> _Activity_
Report only the number of lines in the following entries where the word "Referee" occurs.

Stored entries
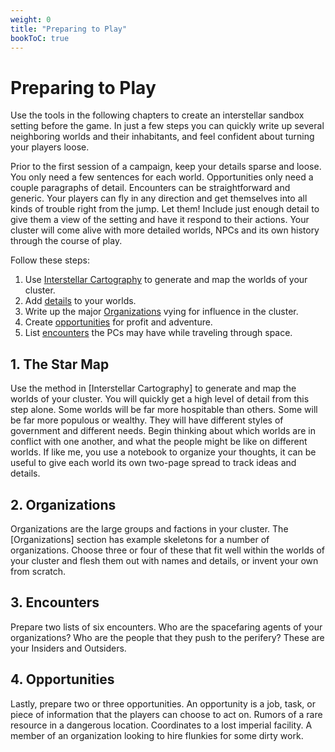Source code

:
 ```yaml
---
weight: 0
title: "Preparing to Play"
bookToC: true
---
```


# Preparing to Play
Use the tools in the following chapters to create an interstellar sandbox setting before the game. In just a few steps you can quickly write up several neighboring worlds and their inhabitants, and feel confident about turning your players loose.

Prior to the first session of a campaign, keep your details sparse and loose. You only need a few sentences for each world. Opportunities only need a couple paragraphs of detail. Encounters can be straightforward and generic. Your players can fly in any direction and get themselves into all kinds of trouble right from the jump. Let them! Include just enough detail to give them a view of the setting and have it respond to their actions. Your cluster will come alive with more detailed worlds, NPCs and its own history through the course of play.

Follow these steps:
1. Use [Interstellar Cartography](/content/chapters/Referee%20Tools/interstellar-cartography) to generate and map the worlds of your cluster.
2. Add [details](/content/chapters/Referee%20Tools/world-details.md) to your worlds.
3. Write up the major [Organizations](/content/chapters/Referee%20Tools/organizations.) vying for influence in the cluster.
4. Create [opportunities](/content/chapters/Referee%20Tools/opportunities) for profit and adventure.
5. List [encounters](/content/chapters/Referee%20Tools/encounters) the PCs may have while traveling through space.




## 1. The Star Map
Use the method in [Interstellar Cartography] to generate and map the worlds of your cluster. You will quickly get a high level of detail from this step alone. Some worlds will be far more hospitable than others. Some will be far more populous or wealthy. They will have different styles of government and different needs. Begin thinking about which worlds are in conflict with one another, and what the people might be like on different worlds. If like me, you use a notebook to organize your thoughts, it can be useful to give each world its own two-page spread to track ideas and details.

## 2. Organizations
Organizations are the large groups and factions in your cluster. The [Organizations] section has example skeletons for a number of organizations. Choose three or four of these that fit well within the worlds of your cluster and flesh them out with names and details, or invent your own from scratch.

## 3. Encounters
Prepare two lists of six encounters. Who are the spacefaring agents of your organizations? Who are the people that they push to the perifery? These are your Insiders and Outsiders.

## 4. Opportunities
Lastly, prepare two or three opportunities. An opportunity is a job, task, or piece of information that the players can choose to act on. Rumors of a rare resource in a dangerous location. Coordinates to a lost imperial facility. A member of an organization looking to hire flunkies for some dirty work.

> _Solution to the problem_
5